● Listed entries:
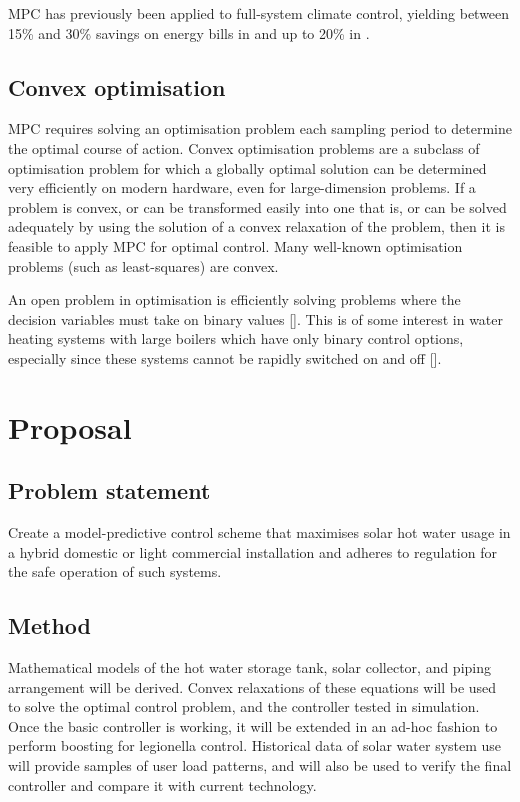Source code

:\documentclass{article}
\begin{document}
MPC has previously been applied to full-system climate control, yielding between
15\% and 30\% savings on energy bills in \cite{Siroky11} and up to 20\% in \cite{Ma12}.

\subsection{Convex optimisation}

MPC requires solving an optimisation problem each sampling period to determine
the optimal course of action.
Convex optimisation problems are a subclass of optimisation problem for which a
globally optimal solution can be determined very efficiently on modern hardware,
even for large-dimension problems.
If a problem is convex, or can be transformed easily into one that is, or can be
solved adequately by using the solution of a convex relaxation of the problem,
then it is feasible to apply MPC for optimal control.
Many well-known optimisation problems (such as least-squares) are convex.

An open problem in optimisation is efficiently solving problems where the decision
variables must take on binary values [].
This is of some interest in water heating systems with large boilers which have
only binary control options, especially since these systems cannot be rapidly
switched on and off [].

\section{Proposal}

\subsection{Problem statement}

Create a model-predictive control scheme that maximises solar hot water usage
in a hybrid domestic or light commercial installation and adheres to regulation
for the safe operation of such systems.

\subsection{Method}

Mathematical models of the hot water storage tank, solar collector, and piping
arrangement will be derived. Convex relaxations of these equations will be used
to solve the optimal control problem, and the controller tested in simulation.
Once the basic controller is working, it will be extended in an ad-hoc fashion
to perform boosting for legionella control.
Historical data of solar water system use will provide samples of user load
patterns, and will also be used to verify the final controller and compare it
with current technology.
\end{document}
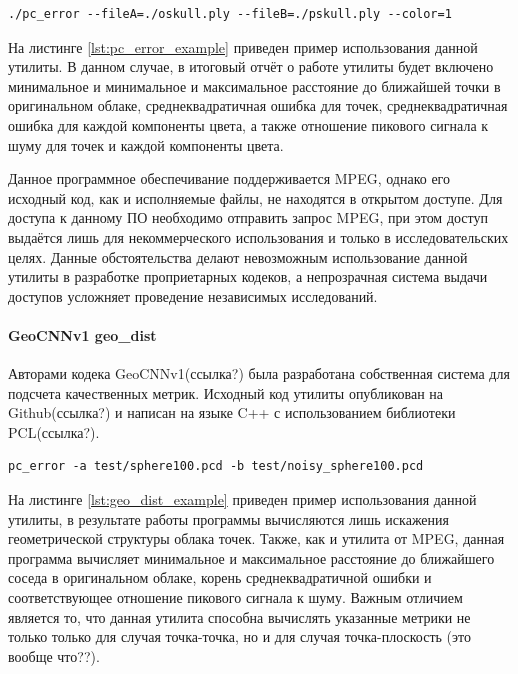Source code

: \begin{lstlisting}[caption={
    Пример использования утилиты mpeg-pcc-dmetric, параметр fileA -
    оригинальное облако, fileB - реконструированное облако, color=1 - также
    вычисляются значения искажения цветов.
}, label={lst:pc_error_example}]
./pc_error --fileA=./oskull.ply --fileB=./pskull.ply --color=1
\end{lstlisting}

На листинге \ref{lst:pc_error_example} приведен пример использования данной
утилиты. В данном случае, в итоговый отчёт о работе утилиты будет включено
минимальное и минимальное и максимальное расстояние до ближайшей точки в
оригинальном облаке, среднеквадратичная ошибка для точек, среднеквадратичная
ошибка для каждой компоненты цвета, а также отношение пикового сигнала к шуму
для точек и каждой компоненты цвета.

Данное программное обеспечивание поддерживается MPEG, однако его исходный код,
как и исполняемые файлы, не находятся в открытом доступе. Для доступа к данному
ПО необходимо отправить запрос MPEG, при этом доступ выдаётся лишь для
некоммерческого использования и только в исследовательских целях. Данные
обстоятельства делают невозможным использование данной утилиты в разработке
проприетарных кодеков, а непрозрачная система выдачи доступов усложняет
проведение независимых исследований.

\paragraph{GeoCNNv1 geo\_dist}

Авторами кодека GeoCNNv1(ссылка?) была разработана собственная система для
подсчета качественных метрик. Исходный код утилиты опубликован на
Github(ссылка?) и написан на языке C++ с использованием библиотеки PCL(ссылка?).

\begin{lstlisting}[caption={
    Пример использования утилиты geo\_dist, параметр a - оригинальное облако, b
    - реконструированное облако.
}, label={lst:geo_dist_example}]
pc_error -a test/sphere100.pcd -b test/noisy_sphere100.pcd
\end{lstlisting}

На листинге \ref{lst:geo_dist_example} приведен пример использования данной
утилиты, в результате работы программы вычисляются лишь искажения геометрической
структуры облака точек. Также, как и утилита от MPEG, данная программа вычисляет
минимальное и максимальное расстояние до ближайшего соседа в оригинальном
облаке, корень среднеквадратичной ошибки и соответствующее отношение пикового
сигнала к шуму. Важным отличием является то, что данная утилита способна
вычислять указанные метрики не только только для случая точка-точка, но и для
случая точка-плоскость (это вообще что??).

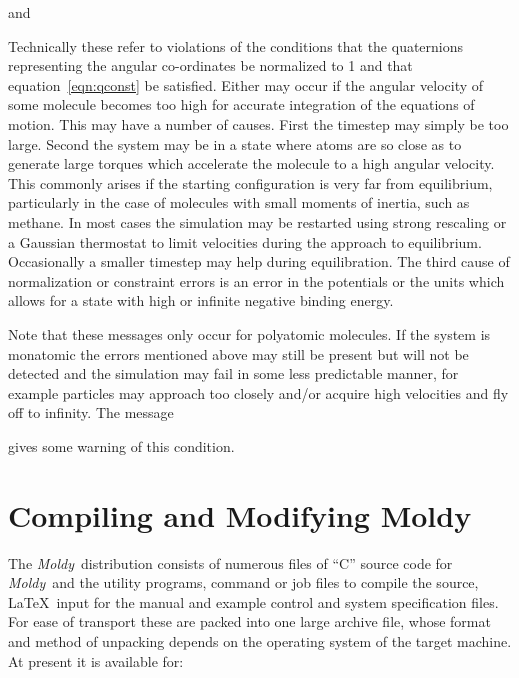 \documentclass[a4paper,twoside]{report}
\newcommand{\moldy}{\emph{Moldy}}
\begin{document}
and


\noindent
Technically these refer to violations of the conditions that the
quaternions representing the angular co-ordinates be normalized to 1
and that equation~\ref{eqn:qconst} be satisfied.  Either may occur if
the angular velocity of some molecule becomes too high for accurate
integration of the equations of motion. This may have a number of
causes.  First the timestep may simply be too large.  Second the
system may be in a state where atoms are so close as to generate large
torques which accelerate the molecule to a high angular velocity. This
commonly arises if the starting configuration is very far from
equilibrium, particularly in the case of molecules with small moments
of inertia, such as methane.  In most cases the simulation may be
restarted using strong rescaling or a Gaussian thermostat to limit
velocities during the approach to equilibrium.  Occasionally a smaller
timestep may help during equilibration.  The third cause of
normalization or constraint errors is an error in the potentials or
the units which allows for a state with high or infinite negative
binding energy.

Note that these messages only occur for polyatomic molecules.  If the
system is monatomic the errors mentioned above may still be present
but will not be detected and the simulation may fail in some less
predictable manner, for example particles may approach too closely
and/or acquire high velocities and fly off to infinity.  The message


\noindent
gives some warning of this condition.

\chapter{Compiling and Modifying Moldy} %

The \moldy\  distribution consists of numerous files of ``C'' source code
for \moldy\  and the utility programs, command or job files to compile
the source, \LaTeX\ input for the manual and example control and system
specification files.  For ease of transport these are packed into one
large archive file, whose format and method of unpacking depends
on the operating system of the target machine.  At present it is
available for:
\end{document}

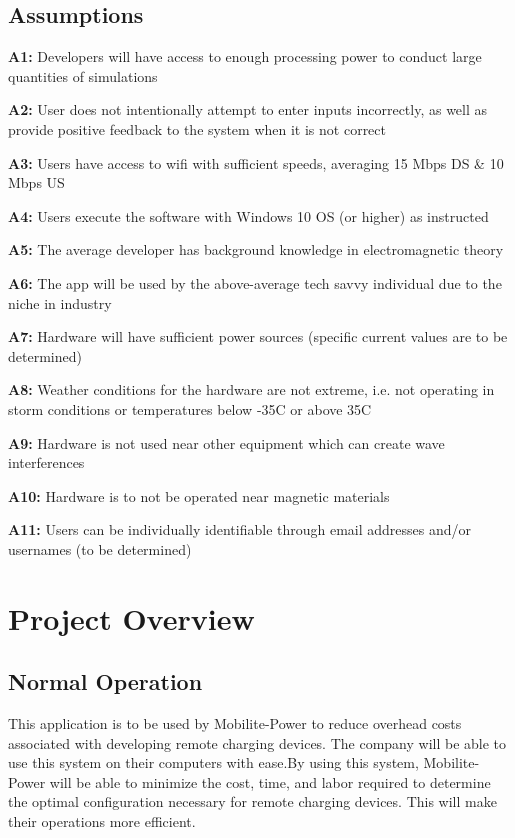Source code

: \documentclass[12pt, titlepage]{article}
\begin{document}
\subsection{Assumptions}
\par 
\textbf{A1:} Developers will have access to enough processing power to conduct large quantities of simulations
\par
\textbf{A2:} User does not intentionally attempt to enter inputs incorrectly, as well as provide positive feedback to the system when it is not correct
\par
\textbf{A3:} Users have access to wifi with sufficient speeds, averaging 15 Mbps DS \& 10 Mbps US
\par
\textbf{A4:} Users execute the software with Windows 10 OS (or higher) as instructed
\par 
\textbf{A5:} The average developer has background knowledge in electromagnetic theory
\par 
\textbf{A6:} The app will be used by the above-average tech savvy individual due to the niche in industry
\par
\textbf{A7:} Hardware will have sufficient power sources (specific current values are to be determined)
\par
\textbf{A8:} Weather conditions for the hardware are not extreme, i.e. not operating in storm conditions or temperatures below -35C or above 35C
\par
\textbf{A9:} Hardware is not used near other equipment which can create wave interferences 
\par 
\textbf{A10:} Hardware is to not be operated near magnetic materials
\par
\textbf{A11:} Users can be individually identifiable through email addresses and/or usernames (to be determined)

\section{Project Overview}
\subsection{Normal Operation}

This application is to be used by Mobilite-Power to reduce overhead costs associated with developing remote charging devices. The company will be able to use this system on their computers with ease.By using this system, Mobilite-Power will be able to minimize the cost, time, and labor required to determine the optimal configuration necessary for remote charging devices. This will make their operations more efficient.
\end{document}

● Problem details: Begin at the top of the material above and output each line exactly, stopping after the line that holds "Convex optimisation problems". Leave out pictures.

● Exercise solution:
Source code

:\documentclass{article}
\begin{document}
MPC has previously been applied to full-system climate control, yielding between
15\% and 30\% savings on energy bills in \cite{Siroky11} and up to 20\% in \cite{Ma12}.

\subsection{Convex optimisation}

MPC requires solving an optimisation problem each sampling period to determine
the optimal course of action.
Convex optimisation problems are a subclass of optimisation problem for which a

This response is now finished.